Select from the data all lines with the word "mkdir".

-----

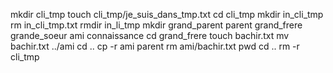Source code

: mkdir cli_tmp
touch cli_tmp/je_suis_dans_tmp.txt
cd cli_tmp
mkdir in_cli_tmp
rm in_cli_tmp.txt
rmdir in_li_tmp
mkdir grand_parent parent grand_frere grande_soeur ami connaissance
cd grand_frere
touch bachir.txt
mv bachir.txt ../ami
cd ..
cp -r ami parent
rm ami/bachir.txt
pwd
cd ..
rm -r cli_tmp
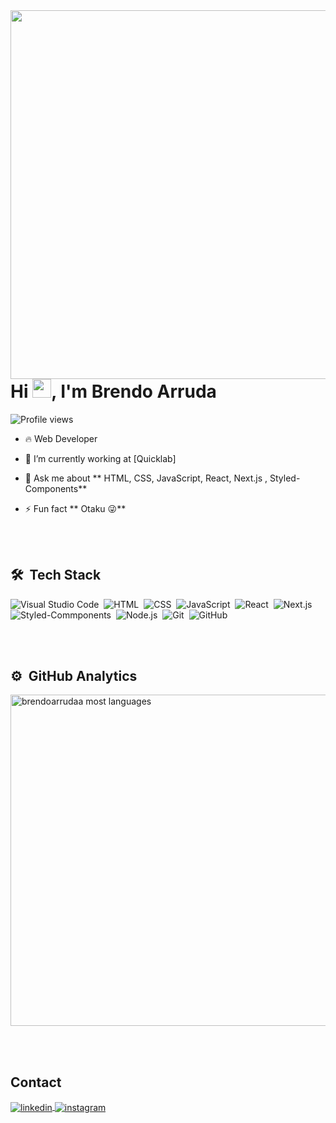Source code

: <img align="right" height="590em" src="https://raw.githubusercontent.com/gist/brendoarrudaa/c423f436d667d26f42d44d613d5e1587/raw/7a0fbc4a641230dc9b0faf0698be8941b8782835/githubcard.svg"/>
<h1 align="left">Hi <img src="https://raw.githubusercontent.com/kaueMarques/kaueMarques/master/hi.gif" height="30px">, I'm Brendo Arruda</h1>
<p align="left"> <img src="https://komarev.com/ghpvc/?username=brendoarrudaa&color=yellow" alt="Profile views" /> </p>

- 🔥 Web Developer

- 🔭 I’m currently working at [Quicklab]

- 💬 Ask me about ** HTML, CSS, JavaScript, React, Next.js , Styled-Components**

- ⚡ Fun fact ** Otaku 😜**


<br><br>

## 🛠 &nbsp;Tech Stack
![Visual Studio Code](https://img.shields.io/badge/-Visual%20Studio%20Code-05122A?style=flat&logo=visual-studio-code&logoColor=007ACC)&nbsp;
![HTML](https://img.shields.io/badge/-HTML-05122A?style=flat&logo=HTML5)&nbsp;
![CSS](https://img.shields.io/badge/-CSS-05122A?style=flat&logo=CSS3&logoColor=1572B6)&nbsp;
![JavaScript](https://img.shields.io/badge/-JavaScript-05122A?style=flat&logo=javascript)&nbsp;
![React](https://img.shields.io/badge/-React-05122A?style=flat&logo=react)&nbsp;
![Next.js](https://img.shields.io/badge/-Next.js-05122A?style=flat&logo=Next.js)&nbsp;
![Styled-Commponents](https://img.shields.io/badge/-StyledComponents-05122A?style=flat&logo=StyledComponents)&nbsp;
![Node.js](https://img.shields.io/badge/-Node.js-05122A?style=flat&logo=node.js)&nbsp;
![Git](https://img.shields.io/badge/-Git-05122A?style=flat&logo=git)&nbsp;
![GitHub](https://img.shields.io/badge/-GitHub-05122A?style=flat&logo=github)&nbsp;

<br><br>

## ⚙️ &nbsp;GitHub Analytics

<p align="left">
  <!--
<img width="530em" src="https://github-readme-stats.vercel.app/api?username=brendoarrudaa&show_icons=true&theme=vision-friendly-dark" alt="brendoarrudaa stats"/> -->
<img width="530em" src="https://github-readme-stats.vercel.app/api/top-langs/?username=brendoarrudaa&layout=compact&theme=vision-friendly-dark" alt="brendoarrudaa most languages"/>
</p>

<br><br>

## Contact

<p>

<a href="https://www.linkedin.com/in/brendo-arruda-706773105/" target="_blank">
  <img align="center" src="https://img.shields.io/badge/-brendoarrudaa-05122A?style=flat&logo=linkedin" alt="linkedin"/>
</a>
<a href="https://www.instagram.com/brendoarrudaa/" target="_blank">
 <img align="center" src="https://img.shields.io/badge/-brendoarrudaa-05122A?style=flat&logo=instagram" alt="instagram"/>
</a>

</p>

<!--
Para colocar seus 2 ultimos twitter 
<img width="490em" src="https://github-readme-twitter-gazf.vercel.app/api?id=brendoarrudaa&layout=wide&show_reply=off&show_retweet=off" />


**maykbrito/maykbrito** is a ✨ _special_ ✨ repository because its `README.md` (this file) appears on your GitHub profile.

Here are some ideas to get you started:

- 🔭 I’m currently working on ...
- 🌱 I’m currently learning ...
- 👯 I’m looking to collaborate on ...
- 🤔 I’m looking for help with ...
- 💬 Ask me about ...
- 📫 How to reach me: ...
- 😄 Pronouns: ...
- ⚡ Fun fact: ...
-->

-----

= Reply =
: mkdir cli_tmp
mkdir in_cli_tmp
mkdir grand_parent parent grand_frere grande_soeur ami connaissance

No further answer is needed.